- _What needs to be done_: What you output must match the entries exactly, apart from the pictures, which are left out.

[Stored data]
---
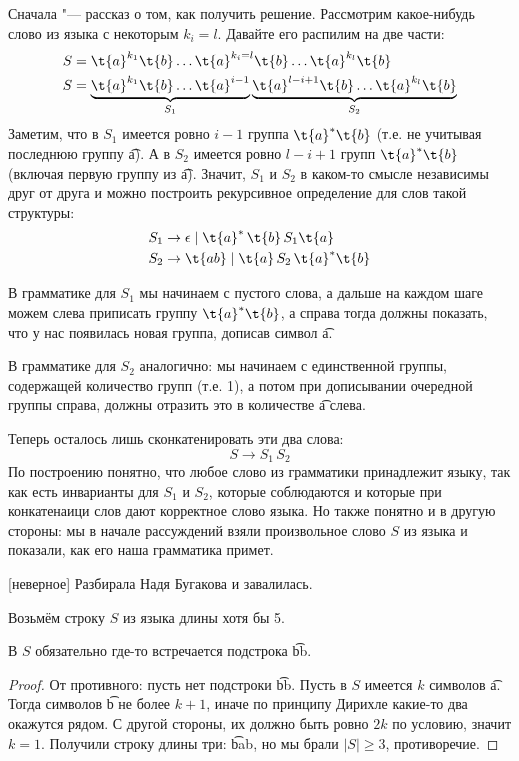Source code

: 	Сначала "--- рассказ о том, как получить решение.
	Рассмотрим какое-нибудь слово из языка с некоторым $k_i=l$.
	Давайте его распилим на две части:
	\begin{align*}
		S &= \t{a}^{k_1}\t{b}\dots \t{a}^{k_i=l} \t{b} \dots \t{a}^{k_l} \t{b} \\
		S &= \underbrace{\t{a}^{k_1}\t{b}\dots \t{a}^{i-1}}_{S_1} \underbrace{\t{a}^{l-i+1} \t{b} \dots \t{a}^{k_l} \t{b}}_{S_2}
	\end{align*}
	Заметим, что в $S_1$ имеется ровно $i-1$ группа $\t{a}^*\t{b}$ (т.е. не учитывая последнюю группу \t{a}).
	А в $S_2$ имеется ровно $l-i+1$ групп $\t{a}^*\t{b}$ (включая первую группу из \t{a}).
	Значит, $S_1$ и $S_2$ в каком-то смысле независимы друг от друга и можно построить рекурсивное определение для слов такой структуры:
	\begin{align*}
		S_1 &\to \epsilon \mid \t{a}^*\,\t{b}\,S_1\t{a} \\
		S_2 &\to \t{ab} \mid \t{a}\,S_2\,\t{a}^*\t{b}
	\end{align*}

	В грамматике для $S_1$ мы начинаем с пустого слова, а дальше на каждом шаге можем слева приписать группу $\t{a}^*\t{b}$, а справа тогда
	должны показать, что у нас появилась новая группа, дописав символ \t{a}.

	В грамматике для $S_2$ аналогично: мы начинаем с единственной группы, содержащей количество групп (т.е. 1), а потом при дописывании очередной группы
	справа, должны отразить это в количестве \t{a} слева.

	Теперь осталось лишь сконкатенировать эти два слова:
	\[
		S \to S_1\, S_2
	\]
	По построению понятно, что любое слово из грамматики принадлежит языку, так как есть инварианты для $S_1$ и $S_2$, которые соблюдаются и которые
	при конкатенаици слов дают корректное слово языка.
	Но также понятно и в другую стороны: мы в начале рассуждений взяли произвольное слово $S$ из языка и показали, как его наша грамматика примет.

[неверное]\label{prob22f_wrong}
	Разбирала Надя Бугакова и завалилась.

	Возьмём строку $S$ из языка длины хотя бы 5.
	\begin{lemma}
		В $S$ обязательно где-то встречается подстрока \t{bb}.
	\end{lemma}
	\begin{proof}
		От противного: пусть нет подстроки \t{bb}.
		Пусть в $S$ имеется $k$ символов \t{a}.
		Тогда символов \t{b} не более $k+1$, иначе по принципу Дирихле какие-то два окажутся рядом.
		С другой стороны, их должно быть ровно $2k$ по условию, значит $k=1$.
		Получили строку длины три: \t{bab}, но мы брали $|S|\ge3$, противоречие.
	\end{proof}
---
- _Task output_:
Source code

: 	Сначала "--- рассказ о том, как получить решение.
	Рассмотрим какое-нибудь слово из языка с некоторым $k_i=l$.
	Давайте его распилим на две части:
	\begin{align*}
		S &= \t{a}^{k_1}\t{b}\dots \t{a}^{k_i=l} \t{b} \dots \t{a}^{k_l} \t{b} \\
		S &= \underbrace{\t{a}^{k_1}\t{b}\dots \t{a}^{i-1}}_{S_1} \underbrace{\t{a}^{l-i+1} \t{b} \dots \t{a}^{k_l} \t{b}}_{S_2}
	\end{align*}
	Заметим, что в $S_1$ имеется ровно $i-1$ группа $\t{a}^*\t{b}$ (т.е. не учитывая последнюю группу \t{a}).
	А в $S_2$ имеется ровно $l-i+1$ групп $\t{a}^*\t{b}$ (включая первую группу из \t{a}).
	Значит, $S_1$ и $S_2$ в каком-то смысле независимы друг от друга и можно построить рекурсивное определение для слов такой структуры:
	\begin{align*}
		S_1 &\to \epsilon \mid \t{a}^*\,\t{b}\,S_1\t{a} \\
		S_2 &\to \t{ab} \mid \t{a}\,S_2\,\t{a}^*\t{b}
	\end{align*}

	В грамматике для $S_1$ мы начинаем с пустого слова, а дальше на каждом шаге можем слева приписать группу $\t{a}^*\t{b}$, а справа тогда
	должны показать, что у нас появилась новая группа, дописав символ \t{a}.

	В грамматике для $S_2$ аналогично: мы начинаем с единственной группы, содержащей количество групп (т.е. 1), а потом при дописывании очередной группы
	справа, должны отразить это в количестве \t{a} слева.

	Теперь осталось лишь сконкатенировать эти два слова:
	\[
		S \to S_1\, S_2
	\]
	По построению понятно, что любое слово из грамматики принадлежит языку, так как есть инварианты для $S_1$ и $S_2$, которые соблюдаются и которые
	при конкатенаици слов дают корректное слово языка.
	Но также понятно и в другую стороны: мы в начале рассуждений взяли произвольное слово $S$ из языка и показали, как его наша грамматика примет.

[неверное]\label{prob22f_wrong}
	Разбирала Надя Бугакова и завалилась.

	Возьмём строку $S$ из языка длины хотя бы 5.
	\begin{lemma}
		В $S$ обязательно где-то встречается подстрока \t{bb}.
	\end{lemma}
	\begin{proof}
		От противного: пусть нет подстроки \t{bb}.
		Пусть в $S$ имеется $k$ символов \t{a}.
		Тогда символов \t{b} не более $k+1$, иначе по принципу Дирихле какие-то два окажутся рядом.
		С другой стороны, их должно быть ровно $2k$ по условию, значит $k=1$.
		Получили строку длины три: \t{bab}, но мы брали $|S|\ge3$, противоречие.
	\end{proof}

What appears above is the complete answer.